In Re Diamond Foods, IncDerivative Litigation, C.A. No. 7657-CS (Del. Ch. Feb. 28, 2013).

Issue Addressed: Whether a derivative suit filed in Delaware should be dismissed in favor of a similar first-filed action in California. Short Answer: Yes.

Short Overview of Case

The factual background involves alleged manipulation of the financial statements of the company by the former CEO and former CFO, which led to the first group of derivative suits being filed rapidly in California state court, and a second set of lawsuits brought in federal court in California by the same plaintiffs who brought the instant suit in the Delaware Court of Chancery.  This opinion refers to these plaintiffs as the “Dual Forum Plaintiffs.”  The federal claims in that federal suit were dismissed, and the federal court found itself without jurisdiction over the state law claims and did not address them.  While that decision was being appealed, the Dual Forum Plaintiffs filed what this court described as a “near-identical complaint” in the Delaware Court of Chancery.  The court observed that the same claims filed in the Court of Chancery were the subject of an appeal pending in federal court in California which the Dual Forum Plaintiffs were asking that court to address as well.

The defendants filed a motion to dismiss under the familiar McWane doctrine, sometimes known as the first-filed rule, and based on “basic principles of equity” to prevent the plaintiffs from subjecting Diamond to the excess cost of litigating with “the same plaintiff over the same claims in two forums at once.”  See footnote 16 and accompanying text.

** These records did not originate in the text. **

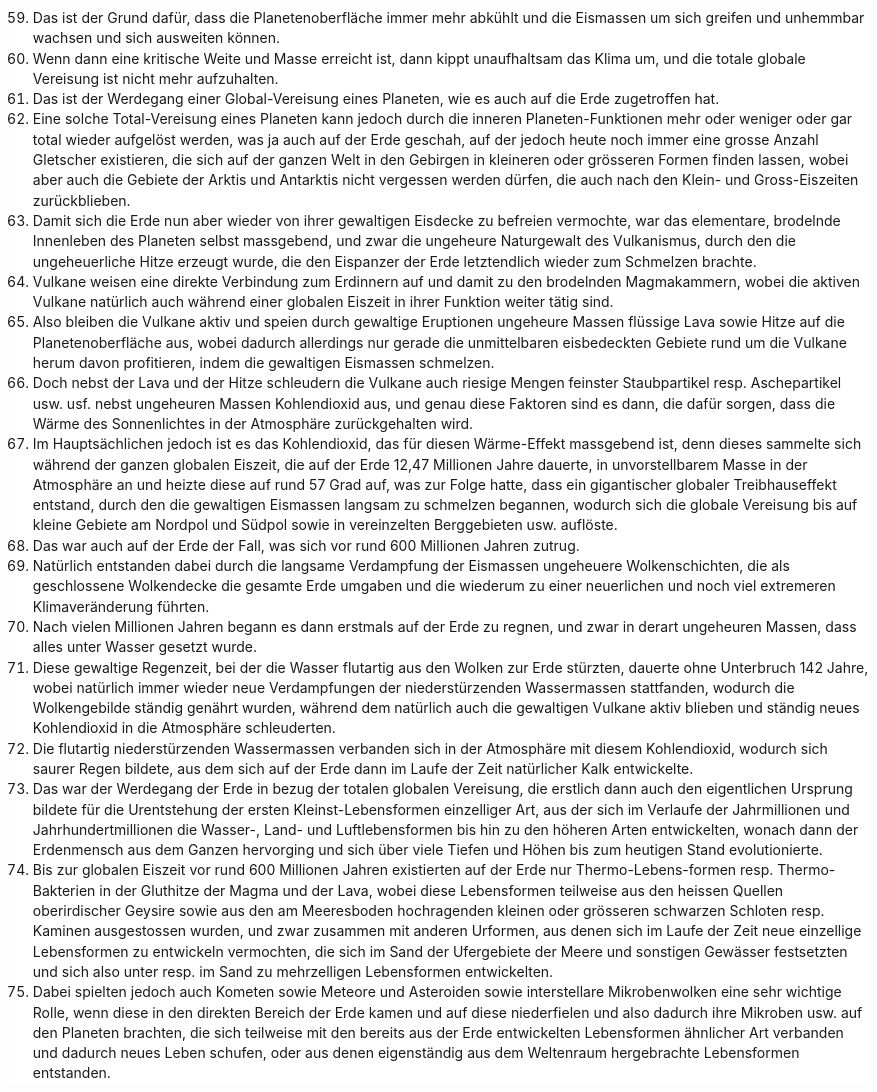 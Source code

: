 59. Das ist der Grund dafür, dass die Planetenoberfläche immer mehr abkühlt und die Eismassen um sich greifen und unhemmbar wachsen und sich ausweiten können.
60. Wenn dann eine kritische Weite und Masse erreicht ist, dann kippt unaufhaltsam das Klima um, und die totale globale Vereisung ist nicht mehr aufzuhalten.
61. Das ist der Werdegang einer Global-Vereisung eines Planeten, wie es auch auf die Erde zugetroffen hat.
62. Eine solche Total-Vereisung eines Planeten kann jedoch durch die inneren Planeten-Funktionen mehr oder weniger oder gar total wieder aufgelöst werden, was ja auch auf der Erde geschah, auf der jedoch heute noch immer eine grosse Anzahl Gletscher existieren, die sich auf der ganzen Welt in den Gebirgen in kleineren oder grösseren Formen finden lassen, wobei aber auch die Gebiete der Arktis und Antarktis nicht vergessen werden dürfen, die auch nach den Klein- und Gross-Eiszeiten zurückblieben.
63. Damit sich die Erde nun aber wieder von ihrer gewaltigen Eisdecke zu befreien vermochte, war das elementare, brodelnde Innenleben des Planeten selbst massgebend, und zwar die ungeheure Naturgewalt des Vulkanismus, durch den die ungeheuerliche Hitze erzeugt wurde, die den Eispanzer der Erde letztendlich wieder zum Schmelzen brachte.
64. Vulkane weisen eine direkte Verbindung zum Erdinnern auf und damit zu den brodelnden Magmakammern, wobei die aktiven Vulkane natürlich auch während einer globalen Eiszeit in ihrer Funktion weiter tätig sind.
65. Also bleiben die Vulkane aktiv und speien durch gewaltige Eruptionen ungeheure Massen flüssige Lava sowie Hitze auf die Planetenoberfläche aus, wobei dadurch allerdings nur gerade die unmittelbaren eisbedeckten Gebiete rund um die Vulkane herum davon profitieren, indem die gewaltigen Eismassen schmelzen.
66. Doch nebst der Lava und der Hitze schleudern die Vulkane auch riesige Mengen feinster Staubpartikel resp. Aschepartikel usw. usf. nebst ungeheuren Massen Kohlendioxid aus, und genau diese Faktoren sind es dann, die dafür sorgen, dass die Wärme des Sonnenlichtes in der Atmosphäre zurückgehalten wird.
67. Im Hauptsächlichen jedoch ist es das Kohlendioxid, das für diesen Wärme-Effekt massgebend ist, denn dieses sammelte sich während der ganzen globalen Eiszeit, die auf der Erde 12,47 Millionen Jahre dauerte, in unvorstellbarem Masse in der Atmosphäre an und heizte diese auf rund 57 Grad auf, was zur Folge hatte, dass ein gigantischer globaler Treibhauseffekt entstand, durch den die gewaltigen Eismassen langsam zu schmelzen begannen, wodurch sich die globale Vereisung bis auf kleine Gebiete am Nordpol und Südpol sowie in vereinzelten Berggebieten usw. auflöste.
68. Das war auch auf der Erde der Fall, was sich vor rund 600 Millionen Jahren zutrug.
69. Natürlich entstanden dabei durch die langsame Verdampfung der Eismassen ungeheuere Wolkenschichten, die als geschlossene Wolkendecke die gesamte Erde umgaben und die wiederum zu einer neuerlichen und noch viel extremeren Klimaveränderung führten.
70. Nach vielen Millionen Jahren begann es dann erstmals auf der Erde zu regnen, und zwar in derart ungeheuren Massen, dass alles unter Wasser gesetzt wurde.
71. Diese gewaltige Regenzeit, bei der die Wasser flutartig aus den Wolken zur Erde stürzten, dauerte ohne Unterbruch 142 Jahre, wobei natürlich immer wieder neue Verdampfungen der niederstürzenden Wassermassen stattfanden, wodurch die Wolkengebilde ständig genährt wurden, während dem natürlich auch die gewaltigen Vulkane aktiv blieben und ständig neues Kohlendioxid in die Atmosphäre schleuderten.
72. Die flutartig niederstürzenden Wassermassen verbanden sich in der Atmosphäre mit diesem Kohlendioxid, wodurch sich saurer Regen bildete, aus dem sich auf der Erde dann im Laufe der Zeit natürlicher Kalk entwickelte.
73. Das war der Werdegang der Erde in bezug der totalen globalen Vereisung, die erstlich dann auch den eigentlichen Ursprung bildete für die Urentstehung der ersten Kleinst-Lebensformen einzelliger Art, aus der sich im Verlaufe der Jahrmillionen und Jahrhundertmillionen die Wasser-, Land- und Luftlebensformen bis hin zu den höheren Arten entwickelten, wonach dann der Erdenmensch aus dem Ganzen hervorging und sich über viele Tiefen und Höhen bis zum heutigen Stand evolutionierte.
74. Bis zur globalen Eiszeit vor rund 600 Millionen Jahren existierten auf der Erde nur Thermo-Lebens-formen resp. Thermo-Bakterien in der Gluthitze der Magma und der Lava, wobei diese Lebensformen teilweise aus den heissen Quellen oberirdischer Geysire sowie aus den am Meeresboden hochragenden kleinen oder grösseren schwarzen Schloten resp. Kaminen ausgestossen wurden, und zwar zusammen mit anderen Urformen, aus denen sich im Laufe der Zeit neue einzellige Lebensformen zu entwickeln vermochten, die sich im Sand der Ufergebiete der Meere und sonstigen Gewässer festsetzten und sich also unter resp. im Sand zu mehrzelligen Lebensformen entwickelten.
75. Dabei spielten jedoch auch Kometen sowie Meteore und Asteroiden sowie interstellare Mikrobenwolken eine sehr wichtige Rolle, wenn diese in den direkten Bereich der Erde kamen und auf diese niederfielen und also dadurch ihre Mikroben usw. auf den Planeten brachten, die sich teilweise mit den bereits aus der Erde entwickelten Lebensformen ähnlicher Art verbanden und dadurch neues Leben schufen, oder aus denen eigenständig aus dem Weltenraum hergebrachte Lebensformen entstanden. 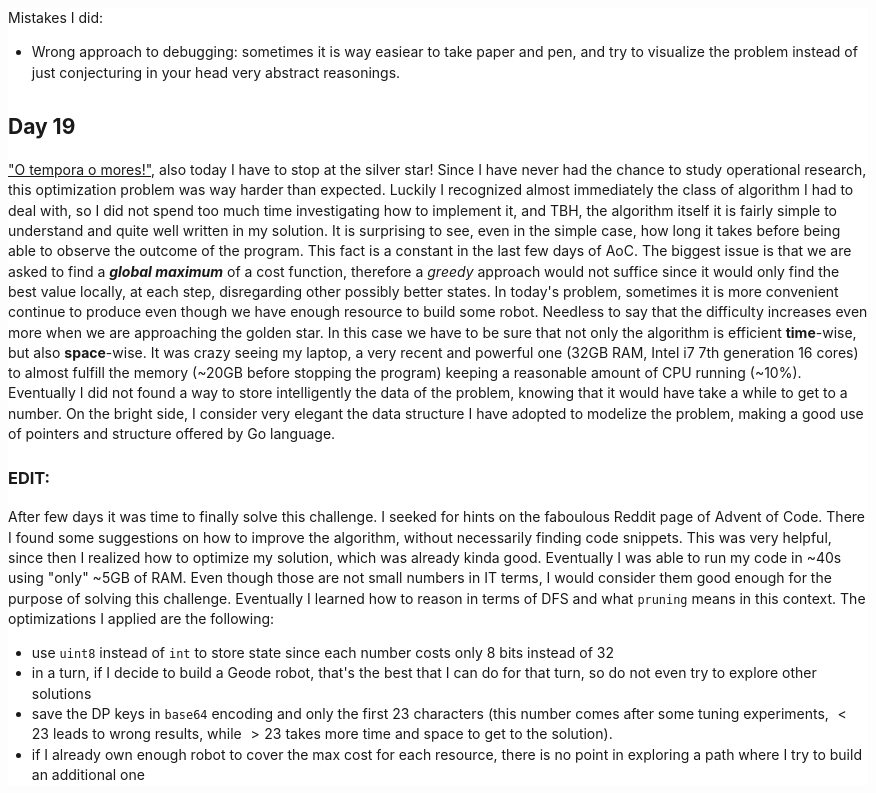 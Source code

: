 Mistakes I did:
- Wrong approach to debugging: sometimes it is way easiear to take paper and
  pen, and try to visualize the problem instead of just conjecturing in your
  head very abstract reasonings.

## Day 19
["O tempora o mores!"](https://en.wikipedia.org/wiki/O_tempora,_o_mores!),
also today I have to stop at the silver star! Since I have never had the
chance to study operational research, this optimization problem was way
harder than expected. Luckily I recognized almost immediately the class of
algorithm I had to deal with, so I did not spend too much time investigating
how to implement it, and TBH, the algorithm itself it is fairly simple to
understand and quite well written in my solution. It is surprising to see,
even in the simple case, how long it takes before being able to observe the
outcome of the program. This fact is a constant in the last few days of AoC.
The biggest issue is that we are asked to find a ***global maximum*** of a
cost function, therefore a *greedy* approach would not suffice since it
would only find the best value locally, at each step, disregarding other
possibly better states. In today's problem, sometimes it is more convenient
continue to produce even though we have enough resource to build some robot.
Needless to say that the difficulty increases even more when we are
approaching the golden star. In this case we have to be sure that not only
the algorithm is efficient **time**-wise, but also **space**-wise. It was
crazy seeing my laptop, a very recent and powerful one (32GB RAM, Intel i7
7th generation 16 cores) to almost fulfill the memory (~20GB before stopping
the program) keeping a reasonable amount of CPU running (~10%). Eventually I
did not found a way to store intelligently the data of the problem, knowing
that it would have take a while to get to a number. On the bright side, I
consider very elegant the data structure I have adopted to modelize the
problem, making a good use of pointers and structure offered by Go language.

### EDIT:
After few days it was time to finally solve this challenge. I seeked for
hints on the faboulous Reddit page of Advent of Code. There I found some
suggestions on how to improve the algorithm, without necessarily finding
code snippets. This was very helpful, since then I realized how to optimize
my solution, which was already kinda good. Eventually I was able to run my
code in ~40s using "only" ~5GB of RAM. Even though those are not small
numbers in IT terms, I would consider them good enough for the purpose of
solving this challenge. Eventually I learned how to reason in terms of DFS
and what `pruning` means in this context. The optimizations I applied are
the following:
- use `uint8` instead of `int` to store state since each number costs only
  8 bits instead of 32
- in a turn, if I decide to build a Geode robot, that's the best that I can
  do for that turn, so do not even try to explore other solutions
- save the DP keys in `base64` encoding and only the first 23 characters
  (this number comes after some tuning experiments, $\lt23$ leads to wrong
  results, while $\gt23$ takes more time and space to get to the solution).
- if I already own enough robot to cover the max cost for each resource,
  there is no point in exploring a path where I try to build an additional
  one
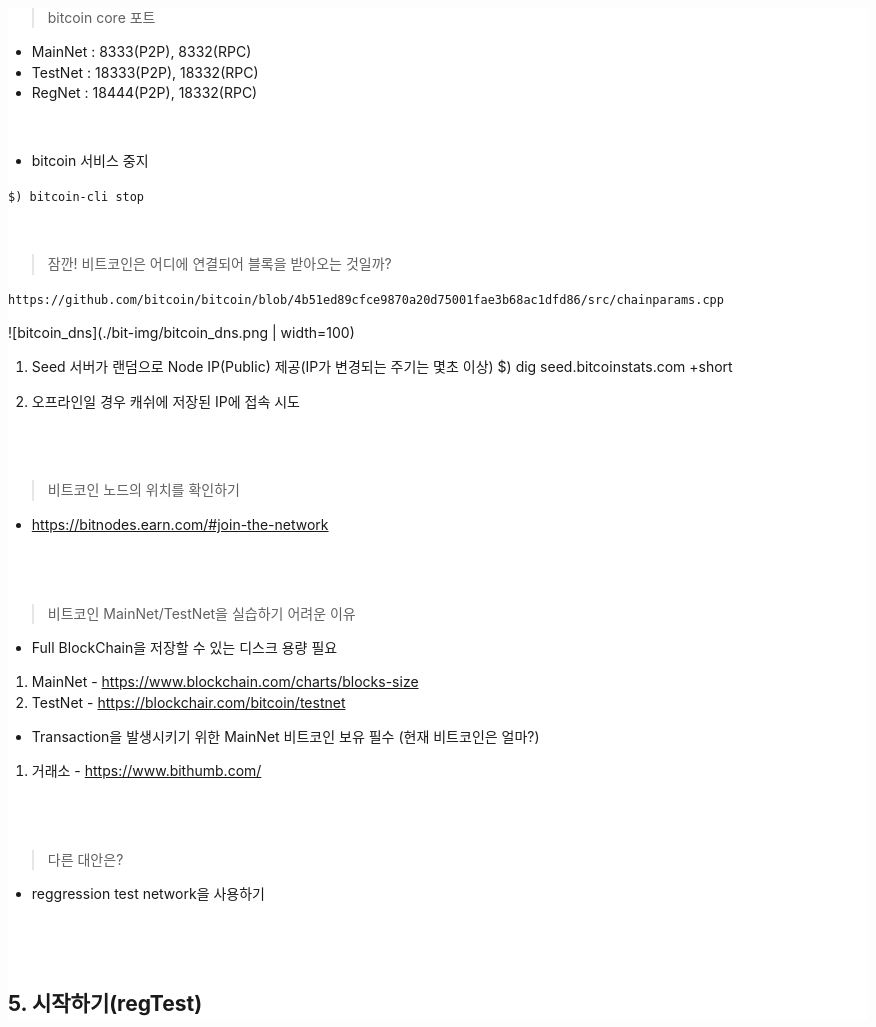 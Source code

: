 

> bitcoin core 포트

- MainNet : 8333(P2P), 8332(RPC)
- TestNet : 18333(P2P), 18332(RPC)
- RegNet : 18444(P2P), 18332(RPC)

<br>

- bitcoin 서비스 중지
```
$) bitcoin-cli stop
```
<br>

> 잠깐! 비트코인은 어디에 연결되어 블록을 받아오는 것일까?

```
https://github.com/bitcoin/bitcoin/blob/4b51ed89cfce9870a20d75001fae3b68ac1dfd86/src/chainparams.cpp
```

![bitcoin_dns](./bit-img/bitcoin_dns.png | width=100) 



1. Seed 서버가 랜덤으로 Node IP(Public) 제공(IP가 변경되는 주기는 몇초 이상) 
$) dig seed.bitcoinstats.com +short

2. 오프라인일 경우 캐쉬에 저장된 IP에 접속 시도




<br><br>

> 비트코인 노드의 위치를 확인하기

- https://bitnodes.earn.com/#join-the-network

<br><br>

> 비트코인 MainNet/TestNet을 실습하기 어려운 이유
- Full BlockChain을 저장할 수 있는 디스크 용량 필요<br>
1. MainNet - https://www.blockchain.com/charts/blocks-size<br>
2. TestNet - https://blockchair.com/bitcoin/testnet <br>

- Transaction을 발생시키기 위한 MainNet 비트코인 보유 필수
  (현재 비트코인은 얼마?)
 1. 거래소 - https://www.bithumb.com/



<br><br>

> 다른 대안은?
 - reggression test network을 사용하기



<br><br>
## 5. 시작하기(regTest)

The court in this very brief (for a Chancery decision) 11-page decision made quick work of its criticisms of the procedural strategy of the Dual Forum Plaintiffs.  For example, the court reasoned that all the legal principles that were applicable to the claims in the case were well-settled in Delaware and that there were no novel questions to be litigated.  The court also underscored what it referred to as the “obvious reality” that the Dual Forum Plaintiffs filed the same claims in the federal court that they are simultaneously trying to litigate in Delaware.

The court described the “vinegar-laced arguments” as the same ones they are making before the federal court on appeal, and that:  “The astringency of these arguments is more evident than their plausibility or merit . . ..”

The court concluded by saying that the Dual Forum Plaintiffs:  “May not burden Diamond and its stockholders with litigation in a coastal state bordering the Atlantic, when they themselves chose to sue in the federal courts of a state bordering the Pacific.”

Compare: recent New York decision highlighted in the New York Law Journal available here, in which a New York judge declined to apply the first-filed rule and thus, refused to defer to a first-filed case in Delaware. Instead the court determined that New York was the best forum to decide a case involving a merger contest for the iconic New York Stock Exchange. Importantly for readers of this blog, the New York judge cited both court decisions and a law review article by Chancellor Strine in which she described the Chancellor’s writings as rejecting the first-filed rule, and instead focusing on other factors in determining how to decide which case to give deference to, when similar cases are pending in more than one jurisdiction.